TASK ITEM
Your output should be the lines of the data that follow, reproduced exactly from the first through the line bearing "- As previously".
++++ PROVIDED DATA
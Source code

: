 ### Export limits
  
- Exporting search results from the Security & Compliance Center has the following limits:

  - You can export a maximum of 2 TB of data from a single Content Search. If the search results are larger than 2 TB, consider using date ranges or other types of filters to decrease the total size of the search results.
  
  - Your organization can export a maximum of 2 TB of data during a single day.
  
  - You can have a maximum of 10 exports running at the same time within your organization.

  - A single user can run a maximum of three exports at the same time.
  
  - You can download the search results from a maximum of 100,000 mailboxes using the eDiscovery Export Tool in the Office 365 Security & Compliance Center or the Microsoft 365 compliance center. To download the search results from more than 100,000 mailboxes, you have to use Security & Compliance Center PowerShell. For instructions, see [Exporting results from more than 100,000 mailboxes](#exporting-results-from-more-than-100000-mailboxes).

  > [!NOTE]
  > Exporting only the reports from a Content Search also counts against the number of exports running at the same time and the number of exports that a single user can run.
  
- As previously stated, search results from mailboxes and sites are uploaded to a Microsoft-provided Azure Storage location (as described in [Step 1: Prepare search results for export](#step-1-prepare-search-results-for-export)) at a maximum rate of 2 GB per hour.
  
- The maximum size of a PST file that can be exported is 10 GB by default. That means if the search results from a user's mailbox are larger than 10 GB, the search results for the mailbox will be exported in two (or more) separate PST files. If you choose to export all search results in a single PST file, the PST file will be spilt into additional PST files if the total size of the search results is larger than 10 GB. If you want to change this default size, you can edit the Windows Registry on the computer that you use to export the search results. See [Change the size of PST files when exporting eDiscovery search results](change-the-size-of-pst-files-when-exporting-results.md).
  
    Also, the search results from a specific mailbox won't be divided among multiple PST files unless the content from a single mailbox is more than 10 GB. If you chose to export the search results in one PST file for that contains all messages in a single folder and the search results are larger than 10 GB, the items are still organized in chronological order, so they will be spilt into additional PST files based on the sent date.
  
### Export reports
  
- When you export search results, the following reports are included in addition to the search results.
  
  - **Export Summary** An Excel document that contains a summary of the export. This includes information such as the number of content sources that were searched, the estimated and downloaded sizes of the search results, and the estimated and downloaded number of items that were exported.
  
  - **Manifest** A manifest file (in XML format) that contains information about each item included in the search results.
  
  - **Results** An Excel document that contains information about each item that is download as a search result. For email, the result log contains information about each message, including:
++++++++
RESPONSE TO THIS TASK
Source code

: ### Export limits
  
- Exporting search results from the Security & Compliance Center has the following limits:

  - You can export a maximum of 2 TB of data from a single Content Search. If the search results are larger than 2 TB, consider using date ranges or other types of filters to decrease the total size of the search results.
  
  - Your organization can export a maximum of 2 TB of data during a single day.
  
  - You can have a maximum of 10 exports running at the same time within your organization.

  - A single user can run a maximum of three exports at the same time.
  
  - You can download the search results from a maximum of 100,000 mailboxes using the eDiscovery Export Tool in the Office 365 Security & Compliance Center or the Microsoft 365 compliance center. To download the search results from more than 100,000 mailboxes, you have to use Security & Compliance Center PowerShell. For instructions, see [Exporting results from more than 100,000 mailboxes](#exporting-results-from-more-than-100000-mailboxes).

  > [!NOTE]
  > Exporting only the reports from a Content Search also counts against the number of exports running at the same time and the number of exports that a single user can run.
  
- As previously stated, search results from mailboxes and sites are uploaded to a Microsoft-provided Azure Storage location (as described in [Step 1: Prepare search results for export](#step-1-prepare-search-results-for-export)) at a maximum rate of 2 GB per hour.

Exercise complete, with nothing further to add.